#### Data for the task
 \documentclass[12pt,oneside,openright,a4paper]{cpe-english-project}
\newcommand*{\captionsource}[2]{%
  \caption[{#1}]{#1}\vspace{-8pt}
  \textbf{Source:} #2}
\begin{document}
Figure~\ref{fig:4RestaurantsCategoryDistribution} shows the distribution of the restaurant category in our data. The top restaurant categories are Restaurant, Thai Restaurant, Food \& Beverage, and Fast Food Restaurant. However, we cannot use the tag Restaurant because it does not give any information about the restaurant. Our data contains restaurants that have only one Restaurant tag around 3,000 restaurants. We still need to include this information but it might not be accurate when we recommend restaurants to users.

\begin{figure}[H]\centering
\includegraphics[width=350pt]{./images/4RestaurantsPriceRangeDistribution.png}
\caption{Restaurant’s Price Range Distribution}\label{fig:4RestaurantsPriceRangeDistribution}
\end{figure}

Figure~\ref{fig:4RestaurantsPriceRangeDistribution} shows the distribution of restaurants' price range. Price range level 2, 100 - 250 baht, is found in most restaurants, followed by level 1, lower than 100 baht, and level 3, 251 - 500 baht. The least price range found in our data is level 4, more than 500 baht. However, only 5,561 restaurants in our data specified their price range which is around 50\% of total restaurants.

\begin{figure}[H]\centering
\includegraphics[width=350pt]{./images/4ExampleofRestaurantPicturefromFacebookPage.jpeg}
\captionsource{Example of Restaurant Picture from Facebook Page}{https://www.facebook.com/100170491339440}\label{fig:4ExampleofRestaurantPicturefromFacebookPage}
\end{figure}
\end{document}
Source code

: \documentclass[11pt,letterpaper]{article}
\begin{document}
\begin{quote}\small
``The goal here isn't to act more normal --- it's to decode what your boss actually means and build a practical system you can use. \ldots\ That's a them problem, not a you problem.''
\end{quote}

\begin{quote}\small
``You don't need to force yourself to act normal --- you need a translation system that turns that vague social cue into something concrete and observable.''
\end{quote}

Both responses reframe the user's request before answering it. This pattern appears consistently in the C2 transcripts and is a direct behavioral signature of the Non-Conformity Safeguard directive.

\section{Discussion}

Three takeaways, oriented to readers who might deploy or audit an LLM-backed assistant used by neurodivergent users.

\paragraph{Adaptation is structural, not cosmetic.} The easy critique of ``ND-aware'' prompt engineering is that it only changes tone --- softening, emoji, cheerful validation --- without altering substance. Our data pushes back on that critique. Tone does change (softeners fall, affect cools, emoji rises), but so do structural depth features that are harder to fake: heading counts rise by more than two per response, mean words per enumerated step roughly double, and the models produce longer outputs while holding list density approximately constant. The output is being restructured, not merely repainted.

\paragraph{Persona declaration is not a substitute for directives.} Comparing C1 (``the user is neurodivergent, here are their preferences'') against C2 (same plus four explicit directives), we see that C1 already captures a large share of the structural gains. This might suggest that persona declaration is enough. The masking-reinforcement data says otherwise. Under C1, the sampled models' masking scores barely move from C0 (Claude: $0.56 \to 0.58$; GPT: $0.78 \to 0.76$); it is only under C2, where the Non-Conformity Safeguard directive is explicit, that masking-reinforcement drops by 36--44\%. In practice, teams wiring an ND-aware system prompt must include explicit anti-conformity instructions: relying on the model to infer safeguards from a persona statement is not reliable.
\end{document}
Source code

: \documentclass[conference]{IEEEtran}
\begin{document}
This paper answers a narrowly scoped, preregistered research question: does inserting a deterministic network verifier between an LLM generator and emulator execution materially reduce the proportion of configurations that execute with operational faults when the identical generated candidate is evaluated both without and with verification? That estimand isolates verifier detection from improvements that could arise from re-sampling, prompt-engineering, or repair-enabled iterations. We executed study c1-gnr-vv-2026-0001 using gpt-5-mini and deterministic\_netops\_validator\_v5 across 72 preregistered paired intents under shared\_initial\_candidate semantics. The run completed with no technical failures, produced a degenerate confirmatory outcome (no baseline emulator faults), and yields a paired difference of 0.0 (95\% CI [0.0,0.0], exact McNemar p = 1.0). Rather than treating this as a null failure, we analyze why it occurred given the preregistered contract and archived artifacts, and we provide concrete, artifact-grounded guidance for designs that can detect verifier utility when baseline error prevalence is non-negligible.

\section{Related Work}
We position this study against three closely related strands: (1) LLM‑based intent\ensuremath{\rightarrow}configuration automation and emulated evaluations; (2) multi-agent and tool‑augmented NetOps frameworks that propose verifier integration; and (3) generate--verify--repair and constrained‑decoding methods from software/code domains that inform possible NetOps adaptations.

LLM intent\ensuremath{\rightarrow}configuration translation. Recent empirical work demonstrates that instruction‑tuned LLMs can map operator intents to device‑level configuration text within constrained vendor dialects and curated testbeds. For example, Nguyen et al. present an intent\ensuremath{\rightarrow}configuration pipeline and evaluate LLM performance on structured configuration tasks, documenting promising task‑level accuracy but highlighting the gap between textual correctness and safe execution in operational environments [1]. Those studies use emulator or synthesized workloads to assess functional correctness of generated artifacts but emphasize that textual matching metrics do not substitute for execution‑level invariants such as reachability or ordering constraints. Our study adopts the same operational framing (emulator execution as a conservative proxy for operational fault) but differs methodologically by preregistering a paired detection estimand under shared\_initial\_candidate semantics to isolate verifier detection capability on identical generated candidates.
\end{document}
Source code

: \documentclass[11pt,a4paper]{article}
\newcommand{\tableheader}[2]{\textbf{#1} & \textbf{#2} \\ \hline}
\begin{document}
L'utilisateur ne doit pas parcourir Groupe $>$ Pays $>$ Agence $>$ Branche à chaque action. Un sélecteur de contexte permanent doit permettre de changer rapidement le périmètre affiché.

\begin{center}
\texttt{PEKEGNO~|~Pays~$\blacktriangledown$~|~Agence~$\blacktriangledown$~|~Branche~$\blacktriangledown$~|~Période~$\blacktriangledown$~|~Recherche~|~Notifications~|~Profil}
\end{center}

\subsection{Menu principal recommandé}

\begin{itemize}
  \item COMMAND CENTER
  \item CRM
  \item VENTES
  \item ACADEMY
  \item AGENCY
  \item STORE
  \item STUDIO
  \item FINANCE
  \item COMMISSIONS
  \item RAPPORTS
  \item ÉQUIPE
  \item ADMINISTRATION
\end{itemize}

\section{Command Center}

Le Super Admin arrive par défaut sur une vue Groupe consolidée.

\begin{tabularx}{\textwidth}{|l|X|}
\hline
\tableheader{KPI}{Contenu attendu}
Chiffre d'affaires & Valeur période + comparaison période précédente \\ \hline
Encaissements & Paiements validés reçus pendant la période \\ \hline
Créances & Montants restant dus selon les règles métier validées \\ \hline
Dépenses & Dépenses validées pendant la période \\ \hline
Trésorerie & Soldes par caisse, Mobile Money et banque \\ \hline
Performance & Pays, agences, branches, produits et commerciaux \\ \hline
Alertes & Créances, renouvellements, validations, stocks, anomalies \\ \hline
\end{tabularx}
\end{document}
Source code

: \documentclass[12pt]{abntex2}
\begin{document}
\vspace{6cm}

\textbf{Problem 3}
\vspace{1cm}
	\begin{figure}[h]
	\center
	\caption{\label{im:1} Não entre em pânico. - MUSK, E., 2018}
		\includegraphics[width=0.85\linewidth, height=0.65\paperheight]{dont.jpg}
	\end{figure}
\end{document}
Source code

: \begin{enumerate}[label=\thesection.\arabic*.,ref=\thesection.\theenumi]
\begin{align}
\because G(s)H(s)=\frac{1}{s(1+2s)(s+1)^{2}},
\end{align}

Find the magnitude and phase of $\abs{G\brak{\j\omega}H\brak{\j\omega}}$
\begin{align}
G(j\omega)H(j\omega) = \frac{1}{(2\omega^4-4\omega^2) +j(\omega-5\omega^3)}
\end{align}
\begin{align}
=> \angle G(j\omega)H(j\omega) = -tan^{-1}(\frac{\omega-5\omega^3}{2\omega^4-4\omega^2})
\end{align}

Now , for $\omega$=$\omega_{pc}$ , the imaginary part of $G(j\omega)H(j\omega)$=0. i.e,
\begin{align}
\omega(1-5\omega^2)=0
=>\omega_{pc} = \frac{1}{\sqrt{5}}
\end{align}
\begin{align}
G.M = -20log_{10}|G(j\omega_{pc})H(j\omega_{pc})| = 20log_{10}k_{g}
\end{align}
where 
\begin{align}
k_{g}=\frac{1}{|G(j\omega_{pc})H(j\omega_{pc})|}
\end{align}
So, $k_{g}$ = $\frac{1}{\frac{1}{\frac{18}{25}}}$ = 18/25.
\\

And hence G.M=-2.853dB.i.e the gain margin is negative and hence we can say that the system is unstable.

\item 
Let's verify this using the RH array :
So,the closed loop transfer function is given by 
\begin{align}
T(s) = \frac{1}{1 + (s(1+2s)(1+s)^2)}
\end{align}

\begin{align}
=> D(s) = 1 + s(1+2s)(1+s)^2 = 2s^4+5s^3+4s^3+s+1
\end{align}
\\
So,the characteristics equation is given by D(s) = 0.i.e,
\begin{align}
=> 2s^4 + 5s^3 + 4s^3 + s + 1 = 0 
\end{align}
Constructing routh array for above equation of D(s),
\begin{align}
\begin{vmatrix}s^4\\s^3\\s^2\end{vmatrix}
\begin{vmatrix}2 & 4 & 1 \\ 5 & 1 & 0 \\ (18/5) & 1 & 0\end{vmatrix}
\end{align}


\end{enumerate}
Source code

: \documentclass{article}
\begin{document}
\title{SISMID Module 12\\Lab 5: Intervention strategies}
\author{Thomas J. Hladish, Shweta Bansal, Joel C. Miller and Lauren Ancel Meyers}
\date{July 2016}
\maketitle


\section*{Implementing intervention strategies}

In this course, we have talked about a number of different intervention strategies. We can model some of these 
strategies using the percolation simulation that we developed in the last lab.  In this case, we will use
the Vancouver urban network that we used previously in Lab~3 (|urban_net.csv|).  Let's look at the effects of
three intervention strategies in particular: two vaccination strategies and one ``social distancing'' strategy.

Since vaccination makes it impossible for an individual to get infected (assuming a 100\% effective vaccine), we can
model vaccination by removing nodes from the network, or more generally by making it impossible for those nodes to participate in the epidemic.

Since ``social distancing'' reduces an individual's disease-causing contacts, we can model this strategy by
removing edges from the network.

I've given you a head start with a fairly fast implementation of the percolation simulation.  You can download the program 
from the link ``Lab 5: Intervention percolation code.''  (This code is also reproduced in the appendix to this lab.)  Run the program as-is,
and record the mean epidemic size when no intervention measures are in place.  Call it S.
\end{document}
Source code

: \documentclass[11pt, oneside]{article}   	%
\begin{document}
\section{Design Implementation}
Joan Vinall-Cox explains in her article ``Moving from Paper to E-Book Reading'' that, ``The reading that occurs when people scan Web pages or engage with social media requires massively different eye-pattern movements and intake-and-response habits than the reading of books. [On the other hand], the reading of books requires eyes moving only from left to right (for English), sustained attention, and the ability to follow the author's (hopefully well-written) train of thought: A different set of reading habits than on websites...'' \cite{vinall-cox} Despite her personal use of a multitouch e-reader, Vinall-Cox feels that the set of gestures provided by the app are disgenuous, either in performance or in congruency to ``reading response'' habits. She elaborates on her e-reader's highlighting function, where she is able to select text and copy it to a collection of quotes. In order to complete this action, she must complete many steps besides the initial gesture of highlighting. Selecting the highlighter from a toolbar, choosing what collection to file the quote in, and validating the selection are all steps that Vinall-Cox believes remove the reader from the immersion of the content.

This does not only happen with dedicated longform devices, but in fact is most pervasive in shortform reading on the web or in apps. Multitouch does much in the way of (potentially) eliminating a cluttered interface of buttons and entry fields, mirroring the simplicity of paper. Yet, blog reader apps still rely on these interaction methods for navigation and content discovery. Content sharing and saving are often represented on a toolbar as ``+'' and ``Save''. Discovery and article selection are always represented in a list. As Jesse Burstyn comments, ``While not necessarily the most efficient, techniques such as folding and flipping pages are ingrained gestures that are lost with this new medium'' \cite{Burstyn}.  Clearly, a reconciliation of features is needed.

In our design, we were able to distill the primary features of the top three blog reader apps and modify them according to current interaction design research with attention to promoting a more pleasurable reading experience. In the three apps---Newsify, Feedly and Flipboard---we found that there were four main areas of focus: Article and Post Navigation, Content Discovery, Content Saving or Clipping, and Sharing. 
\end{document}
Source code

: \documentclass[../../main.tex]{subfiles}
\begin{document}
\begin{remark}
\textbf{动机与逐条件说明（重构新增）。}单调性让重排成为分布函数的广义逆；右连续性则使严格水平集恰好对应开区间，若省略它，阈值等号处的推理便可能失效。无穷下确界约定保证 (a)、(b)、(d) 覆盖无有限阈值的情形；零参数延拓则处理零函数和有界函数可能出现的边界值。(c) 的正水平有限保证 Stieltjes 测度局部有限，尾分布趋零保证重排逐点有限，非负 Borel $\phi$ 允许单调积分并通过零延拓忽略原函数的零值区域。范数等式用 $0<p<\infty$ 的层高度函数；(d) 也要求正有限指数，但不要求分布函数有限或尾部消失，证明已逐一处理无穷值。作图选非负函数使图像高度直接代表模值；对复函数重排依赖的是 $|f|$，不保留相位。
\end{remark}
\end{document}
########
Problem requirements —
With the string "four" as the key, filter the data above and show the lines that match.

Written answer —
\paragraph{Persona declaration is not a substitute for directives.} Comparing C1 (``the user is neurodivergent, here are their preferences'') against C2 (same plus four explicit directives), we see that C1 already captures a large share of the structural gains. This might suggest that persona declaration is enough. The masking-reinforcement data says otherwise. Under C1, the sampled models' masking scores barely move from C0 (Claude: $0.56 \to 0.58$; GPT: $0.78 \to 0.76$); it is only under C2, where the Non-Conformity Safeguard directive is explicit, that masking-reinforcement drops by 36--44\%. In practice, teams wiring an ND-aware system prompt must include explicit anti-conformity instructions: relying on the model to infer safeguards from a persona statement is not reliable.
In our design, we were able to distill the primary features of the top three blog reader apps and modify them according to current interaction design research with attention to promoting a more pleasurable reading experience. In the three apps---Newsify, Feedly and Flipboard---we found that there were four main areas of focus: Article and Post Navigation, Content Discovery, Content Saving or Clipping, and Sharing. 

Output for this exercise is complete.